We don’t have a single gold standard test for asthma, which means asthma can be tricky to diagnose in adults and children. Usually, to make the diagnosis in adults, we get them to do tests which involve breathing in a certain way. The tests require you to breathe out forcefully for a long period of time, and children, especially little ones, can find that difficult to understand, which means we can’t get the accurate measurements we need to make a diagnosis. Therefore, using the same tests as we use on adults isn’t a great or reliable way to make a diagnosis in children.

Asthma is a highly variable disease

Many young children have asthma-like symptoms, like episodes of wheezing, but not all will go on to develop asthma. Sometimes their diagnosis is based purely on the symptoms they have but this can be very unreliable.

Often you can see a child in outpatients and they can be perfectly fine and healthy on that particular day, they do some breathing tests and the results don’t show signs of a positive diagnosis. This can lead to some children being misdiagnosed and means that some children who need treatment are not getting it.

 New tests for diagnosing asthma in children

We’re looking at a number of tests to make diagnosing asthma in children easier. A lot of what we’re looking at is feasibility, so how easy it is for children to do the test and whether there’s an age limit. And of course, we want to see whether there are any differences between children we think have asthma and children we don’t think have asthma.  

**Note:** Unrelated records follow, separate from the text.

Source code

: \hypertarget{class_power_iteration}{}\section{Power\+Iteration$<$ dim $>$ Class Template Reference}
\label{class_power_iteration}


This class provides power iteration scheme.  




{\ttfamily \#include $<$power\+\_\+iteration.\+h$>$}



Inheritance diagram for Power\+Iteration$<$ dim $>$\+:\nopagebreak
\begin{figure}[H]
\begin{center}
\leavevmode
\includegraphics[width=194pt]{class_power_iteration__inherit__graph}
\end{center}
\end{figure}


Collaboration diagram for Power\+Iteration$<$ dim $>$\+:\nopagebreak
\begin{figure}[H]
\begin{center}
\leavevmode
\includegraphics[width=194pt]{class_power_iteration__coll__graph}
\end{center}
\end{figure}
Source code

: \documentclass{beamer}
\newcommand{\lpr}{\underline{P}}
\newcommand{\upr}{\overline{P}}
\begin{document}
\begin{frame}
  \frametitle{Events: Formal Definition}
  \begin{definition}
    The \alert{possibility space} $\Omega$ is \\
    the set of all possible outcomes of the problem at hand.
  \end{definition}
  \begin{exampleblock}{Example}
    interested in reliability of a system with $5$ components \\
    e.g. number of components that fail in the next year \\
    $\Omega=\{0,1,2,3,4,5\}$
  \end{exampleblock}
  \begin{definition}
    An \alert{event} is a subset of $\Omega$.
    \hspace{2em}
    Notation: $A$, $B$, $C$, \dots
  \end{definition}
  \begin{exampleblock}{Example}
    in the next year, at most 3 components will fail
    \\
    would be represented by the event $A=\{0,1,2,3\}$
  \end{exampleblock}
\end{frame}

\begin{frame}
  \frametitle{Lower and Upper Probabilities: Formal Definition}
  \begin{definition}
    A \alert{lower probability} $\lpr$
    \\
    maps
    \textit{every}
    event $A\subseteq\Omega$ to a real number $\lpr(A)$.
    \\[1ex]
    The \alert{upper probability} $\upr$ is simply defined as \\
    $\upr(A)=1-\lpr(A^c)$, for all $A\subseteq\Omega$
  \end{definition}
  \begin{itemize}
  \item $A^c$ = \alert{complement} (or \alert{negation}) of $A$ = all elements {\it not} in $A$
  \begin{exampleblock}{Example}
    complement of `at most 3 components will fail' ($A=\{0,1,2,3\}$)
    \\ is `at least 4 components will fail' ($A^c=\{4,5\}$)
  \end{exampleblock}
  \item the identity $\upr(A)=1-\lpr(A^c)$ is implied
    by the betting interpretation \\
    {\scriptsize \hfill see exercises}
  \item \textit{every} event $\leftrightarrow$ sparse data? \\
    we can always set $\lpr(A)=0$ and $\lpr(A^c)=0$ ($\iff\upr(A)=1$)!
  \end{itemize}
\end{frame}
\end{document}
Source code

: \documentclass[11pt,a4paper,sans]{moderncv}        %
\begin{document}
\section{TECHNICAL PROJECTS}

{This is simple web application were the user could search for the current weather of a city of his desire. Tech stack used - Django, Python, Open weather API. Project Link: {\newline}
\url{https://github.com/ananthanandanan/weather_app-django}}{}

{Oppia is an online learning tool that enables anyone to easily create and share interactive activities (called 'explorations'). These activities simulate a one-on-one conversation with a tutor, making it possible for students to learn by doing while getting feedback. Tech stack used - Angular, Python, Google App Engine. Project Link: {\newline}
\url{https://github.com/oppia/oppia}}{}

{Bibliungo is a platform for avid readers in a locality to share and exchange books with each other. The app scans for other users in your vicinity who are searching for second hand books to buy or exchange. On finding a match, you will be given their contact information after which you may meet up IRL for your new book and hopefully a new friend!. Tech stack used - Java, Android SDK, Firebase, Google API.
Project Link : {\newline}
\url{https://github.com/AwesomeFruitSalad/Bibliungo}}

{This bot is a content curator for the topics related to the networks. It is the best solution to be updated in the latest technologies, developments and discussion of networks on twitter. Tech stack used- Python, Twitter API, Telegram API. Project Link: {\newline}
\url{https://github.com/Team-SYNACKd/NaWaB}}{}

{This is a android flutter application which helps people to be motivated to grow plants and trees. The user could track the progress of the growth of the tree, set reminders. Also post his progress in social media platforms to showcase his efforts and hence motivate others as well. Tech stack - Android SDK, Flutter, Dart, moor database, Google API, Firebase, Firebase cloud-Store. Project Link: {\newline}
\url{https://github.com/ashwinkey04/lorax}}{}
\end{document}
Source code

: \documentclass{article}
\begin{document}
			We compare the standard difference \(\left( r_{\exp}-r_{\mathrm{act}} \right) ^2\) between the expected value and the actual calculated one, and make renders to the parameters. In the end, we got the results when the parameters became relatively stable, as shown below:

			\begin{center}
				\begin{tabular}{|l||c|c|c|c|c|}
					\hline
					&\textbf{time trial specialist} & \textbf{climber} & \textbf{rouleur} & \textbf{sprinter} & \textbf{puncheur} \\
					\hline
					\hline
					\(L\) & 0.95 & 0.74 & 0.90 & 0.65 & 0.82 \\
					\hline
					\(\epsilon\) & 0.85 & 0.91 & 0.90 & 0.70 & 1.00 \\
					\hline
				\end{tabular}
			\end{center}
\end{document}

All of the tests collect data when the child is breathing normally; they don’t have to breathe in any special way. For example, we have one test called the Ventica which measures the child’s breathing overnight. It’s able to give us an idea of variability in that child’s breathing, and early studies show different variability between healthy children and children with wheezing.

One of the great things is that all the devices we are trialling are already available. This means if we show some success and show that it’s helpful, then these tests can be adopted right away, and we’ll be much closer to developing easy and accurate tests for asthma in children.